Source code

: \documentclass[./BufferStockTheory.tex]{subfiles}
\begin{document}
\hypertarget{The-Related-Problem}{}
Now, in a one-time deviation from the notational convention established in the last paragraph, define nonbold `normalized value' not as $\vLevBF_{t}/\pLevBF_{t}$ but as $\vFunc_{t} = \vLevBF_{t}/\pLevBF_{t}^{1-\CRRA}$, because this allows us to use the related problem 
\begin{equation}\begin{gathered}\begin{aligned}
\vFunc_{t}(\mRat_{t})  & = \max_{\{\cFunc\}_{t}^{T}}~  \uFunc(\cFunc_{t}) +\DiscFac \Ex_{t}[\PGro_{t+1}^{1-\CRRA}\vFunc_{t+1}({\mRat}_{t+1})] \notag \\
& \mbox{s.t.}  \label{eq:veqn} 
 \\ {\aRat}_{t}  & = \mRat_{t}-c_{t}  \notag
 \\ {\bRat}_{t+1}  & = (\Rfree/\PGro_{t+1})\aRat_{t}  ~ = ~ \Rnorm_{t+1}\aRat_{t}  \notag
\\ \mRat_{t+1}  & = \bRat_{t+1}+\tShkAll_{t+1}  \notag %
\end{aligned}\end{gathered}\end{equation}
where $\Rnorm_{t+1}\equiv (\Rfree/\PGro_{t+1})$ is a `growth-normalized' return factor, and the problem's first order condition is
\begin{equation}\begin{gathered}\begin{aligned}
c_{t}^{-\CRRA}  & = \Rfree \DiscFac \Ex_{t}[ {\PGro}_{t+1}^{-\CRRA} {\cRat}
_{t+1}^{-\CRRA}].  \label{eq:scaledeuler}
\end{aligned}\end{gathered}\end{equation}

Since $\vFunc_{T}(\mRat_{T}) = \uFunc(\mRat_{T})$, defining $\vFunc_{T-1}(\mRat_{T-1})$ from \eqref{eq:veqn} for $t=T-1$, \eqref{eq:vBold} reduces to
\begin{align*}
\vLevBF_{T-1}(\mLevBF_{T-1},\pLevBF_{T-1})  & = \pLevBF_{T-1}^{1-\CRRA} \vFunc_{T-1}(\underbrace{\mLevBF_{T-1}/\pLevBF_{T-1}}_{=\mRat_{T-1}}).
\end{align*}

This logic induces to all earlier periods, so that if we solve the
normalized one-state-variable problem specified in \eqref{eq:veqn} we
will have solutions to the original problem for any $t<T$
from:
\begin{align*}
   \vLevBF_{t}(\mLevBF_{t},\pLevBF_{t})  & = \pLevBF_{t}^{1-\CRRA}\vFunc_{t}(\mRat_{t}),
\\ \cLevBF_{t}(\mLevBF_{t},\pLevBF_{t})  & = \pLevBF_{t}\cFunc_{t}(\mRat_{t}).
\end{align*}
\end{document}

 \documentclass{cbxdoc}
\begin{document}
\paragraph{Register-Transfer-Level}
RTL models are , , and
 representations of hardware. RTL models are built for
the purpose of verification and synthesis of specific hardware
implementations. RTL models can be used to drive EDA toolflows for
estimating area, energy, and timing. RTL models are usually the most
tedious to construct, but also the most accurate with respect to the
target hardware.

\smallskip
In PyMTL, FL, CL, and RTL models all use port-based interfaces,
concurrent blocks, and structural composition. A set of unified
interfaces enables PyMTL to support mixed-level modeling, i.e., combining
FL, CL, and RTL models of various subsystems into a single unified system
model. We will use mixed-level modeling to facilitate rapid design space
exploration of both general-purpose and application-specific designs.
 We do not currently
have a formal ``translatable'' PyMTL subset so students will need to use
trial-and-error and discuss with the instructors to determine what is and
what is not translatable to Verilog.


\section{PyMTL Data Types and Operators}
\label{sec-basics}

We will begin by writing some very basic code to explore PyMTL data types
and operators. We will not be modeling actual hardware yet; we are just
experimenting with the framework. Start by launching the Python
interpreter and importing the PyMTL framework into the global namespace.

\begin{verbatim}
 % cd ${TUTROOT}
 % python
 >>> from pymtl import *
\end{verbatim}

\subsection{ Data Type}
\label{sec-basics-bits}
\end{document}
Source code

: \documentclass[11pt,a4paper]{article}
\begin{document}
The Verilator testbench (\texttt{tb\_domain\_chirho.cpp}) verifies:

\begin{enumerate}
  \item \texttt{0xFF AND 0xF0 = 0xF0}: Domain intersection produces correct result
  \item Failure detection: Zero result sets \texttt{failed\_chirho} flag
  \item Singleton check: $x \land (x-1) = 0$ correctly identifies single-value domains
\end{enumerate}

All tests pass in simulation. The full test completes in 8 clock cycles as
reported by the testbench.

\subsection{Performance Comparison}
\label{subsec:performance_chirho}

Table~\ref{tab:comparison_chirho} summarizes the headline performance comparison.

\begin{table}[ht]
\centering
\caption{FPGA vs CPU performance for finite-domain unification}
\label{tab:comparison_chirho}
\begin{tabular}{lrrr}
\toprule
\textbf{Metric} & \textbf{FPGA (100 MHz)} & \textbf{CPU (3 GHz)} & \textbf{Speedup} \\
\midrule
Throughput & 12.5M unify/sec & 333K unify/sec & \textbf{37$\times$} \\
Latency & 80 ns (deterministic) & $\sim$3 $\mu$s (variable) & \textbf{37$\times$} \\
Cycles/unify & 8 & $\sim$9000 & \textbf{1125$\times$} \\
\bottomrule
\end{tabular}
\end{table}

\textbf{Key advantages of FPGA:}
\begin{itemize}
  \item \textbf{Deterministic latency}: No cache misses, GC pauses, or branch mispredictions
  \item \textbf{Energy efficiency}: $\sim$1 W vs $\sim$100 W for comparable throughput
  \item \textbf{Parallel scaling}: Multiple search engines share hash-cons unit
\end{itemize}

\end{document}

::::

### How to complete this task
For each line above that contains the word "CRRA", give the line as it is written.

### Exercise output
Now, in a one-time deviation from the notational convention established in the last paragraph, define nonbold `normalized value' not as $\vLevBF_{t}/\pLevBF_{t}$ but as $\vFunc_{t} = \vLevBF_{t}/\pLevBF_{t}^{1-\CRRA}$, because this allows us to use the related problem 
\vFunc_{t}(\mRat_{t})  & = \max_{\{\cFunc\}_{t}^{T}}~  \uFunc(\cFunc_{t}) +\DiscFac \Ex_{t}[\PGro_{t+1}^{1-\CRRA}\vFunc_{t+1}({\mRat}_{t+1})] \notag \\
c_{t}^{-\CRRA}  & = \Rfree \DiscFac \Ex_{t}[ {\PGro}_{t+1}^{-\CRRA} {\cRat}
_{t+1}^{-\CRRA}].  \label{eq:scaledeuler}
\vLevBF_{T-1}(\mLevBF_{T-1},\pLevBF_{T-1})  & = \pLevBF_{T-1}^{1-\CRRA} \vFunc_{T-1}(\underbrace{\mLevBF_{T-1}/\pLevBF_{T-1}}_{=\mRat_{T-1}}).
   \vLevBF_{t}(\mLevBF_{t},\pLevBF_{t})  & = \pLevBF_{t}^{1-\CRRA}\vFunc_{t}(\mRat_{t}),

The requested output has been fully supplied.